### WHAT IS EXPECTED
Using the data below, copy each line that includes the word "Frozen".

### TASK DATA

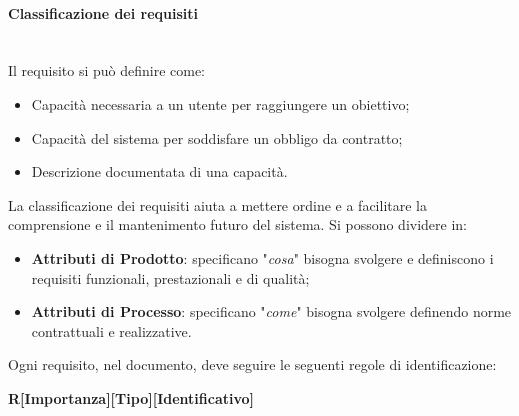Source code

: \paragraph{Classificazione dei requisiti} \-\\
Il requisito si può definire come:
\begin{itemize}
	\item Capacità necessaria a un utente per raggiungere un obiettivo;
	\item Capacità del sistema per soddisfare un obbligo da contratto;
	\item Descrizione documentata di una capacità.
\end{itemize}
La classificazione dei requisiti aiuta a mettere ordine e a facilitare la comprensione e il mantenimento futuro del sistema. Si possono dividere in:
\begin{itemize}
	\item \textbf{Attributi di Prodotto}: specificano "\textit{cosa}" bisogna svolgere e definiscono i requisiti funzionali, prestazionali e di qualità;
	\item \textbf{Attributi di Processo}: specificano "\textit{come}" bisogna svolgere definendo norme contrattuali e realizzative. 
\end{itemize}
Ogni requisito, nel documento, deve seguire le seguenti regole di identificazione:
\begin{center}
\textbf{R[Importanza][Tipo][Identificativo]}
\end{center}  

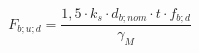 \documentclass[12pt]{article}
\begin{document}
\begin{displaymath}
F_{b;u;d} = \frac {1,5 \cdot k_s \cdot d_{b;nom} \cdot t \cdot f_{b;d} } {\gamma_M}
\end{displaymath}
\end{document}
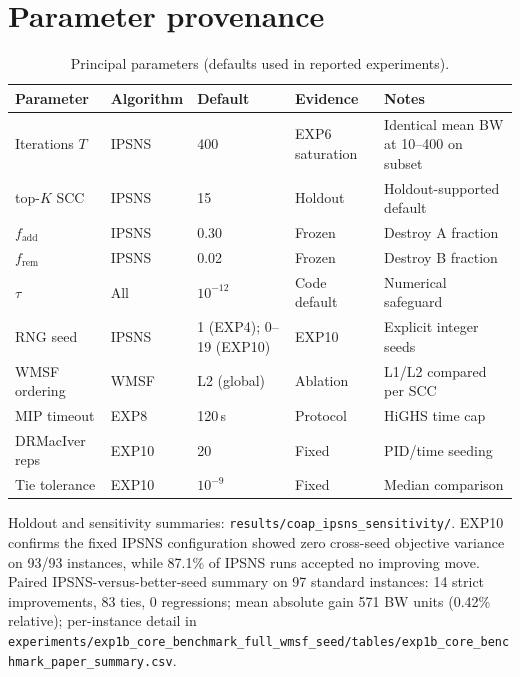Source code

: \section{Parameter provenance}
\label{sec:or1-params}

\begin{table}[h]
\centering\footnotesize
\caption{Principal parameters (defaults used in reported experiments).}
\begin{tabular}{llllp{3.5cm}}
\toprule
Parameter & Algorithm & Default & Evidence & Notes \\
\midrule
Iterations $T$ & IPSNS & 400 & EXP6 saturation & Identical mean BW at 10--400 on subset \\
top-$K$ SCC & IPSNS & 15 & Holdout & Holdout-supported default \\
$f_{\mathrm{add}}$ & IPSNS & 0.30 & Frozen & Destroy A fraction \\
$f_{\mathrm{rem}}$ & IPSNS & 0.02 & Frozen & Destroy B fraction \\
$\tau$ & All & $10^{-12}$ & Code default & Numerical safeguard \\
RNG seed & IPSNS & 1 (EXP4); 0--19 (EXP10) & EXP10 & Explicit integer seeds \\
WMSF ordering & WMSF & L2 (global) & Ablation & L1/L2 compared per SCC \\
MIP timeout & EXP8 & 120\,s & Protocol & HiGHS time cap \\
DRMacIver reps & EXP10 & 20 & Fixed & PID/time seeding \\
Tie tolerance & EXP10 & $10^{-9}$ & Fixed & Median comparison \\
\bottomrule
\end{tabular}
\end{table}

Holdout and sensitivity summaries: \texttt{results/coap\_ipsns\_sensitivity/}. EXP10 confirms the fixed IPSNS configuration showed zero cross-seed objective variance on 93/93 instances, while 87.1\% of IPSNS runs accepted no improving move. Paired IPSNS-versus-better-seed summary on 97 standard instances: 14 strict improvements, 83 ties, 0 regressions; mean absolute gain 571 BW units (0.42\% relative); per-instance detail in \texttt{experiments/exp1b\_core\_benchmark\_full\_wmsf\_seed/tables/exp1b\_core\_benchmark\_paper\_summary.csv}.
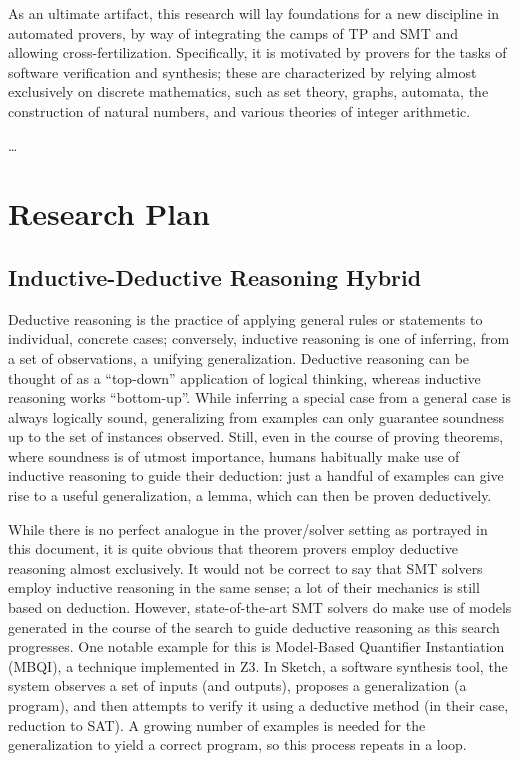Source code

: As an ultimate artifact, this research will lay foundations for a new discipline
in automated provers, by way of integrating the camps of TP and SMT and allowing
cross-fertilization.
Specifically, it is motivated by provers for the tasks of software verification
and synthesis; these are characterized by relying almost exclusively on discrete
mathematics, such as set theory, graphs, automata, the construction of
natural numbers, and various theories of integer arithmetic.

\ldots


\section{Research Plan}

\subsection{Inductive-Deductive Reasoning Hybrid}

Deductive reasoning is the practice of applying general rules or statements to
individual, concrete cases; conversely, inductive reasoning is one of inferring,
from a set of observations, a unifying generalization.
Deductive reasoning can be thought of as a ``top-down'' application of logical
thinking, whereas inductive reasoning works ``bottom-up''.
While inferring a special case from a general case is always logically sound,
generalizing from examples can only guarantee soundness up to the set of
instances observed.
Still, even in the course of proving theorems, where soundness is of utmost
importance, humans habitually make use of inductive reasoning to guide their
deduction:
just a handful of examples can give rise to a useful generalization, a lemma,
which can then be proven deductively.

While there is no perfect analogue in the prover/solver setting as portrayed
in this document, it is quite obvious that theorem provers employ deductive
reasoning almost exclusively.
It would not be correct to say that SMT solvers employ inductive reasoning in
the same sense; a lot of their mechanics is still based on deduction.
However, state-of-the-art SMT solvers do make use of models generated in the
course of the search to guide deductive reasoning as this search progresses.
One notable example for this is Model-Based Quantifier Instantiation (MBQI),
a technique implemented in Z3.
In Sketch, a software synthesis tool, the system observes a set of inputs (and
outputs), proposes a generalization (a program), and then attempts to verify it
using a deductive method (in their case, reduction to SAT).
A growing number of examples is needed for the generalization to yield a correct
program, so this process repeats in a loop.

### EXERCISE RESPONSE
$f_{\mathrm{add}}$ & IPSNS & 0.30 & Frozen & Destroy A fraction \\
$f_{\mathrm{rem}}$ & IPSNS & 0.02 & Frozen & Destroy B fraction \\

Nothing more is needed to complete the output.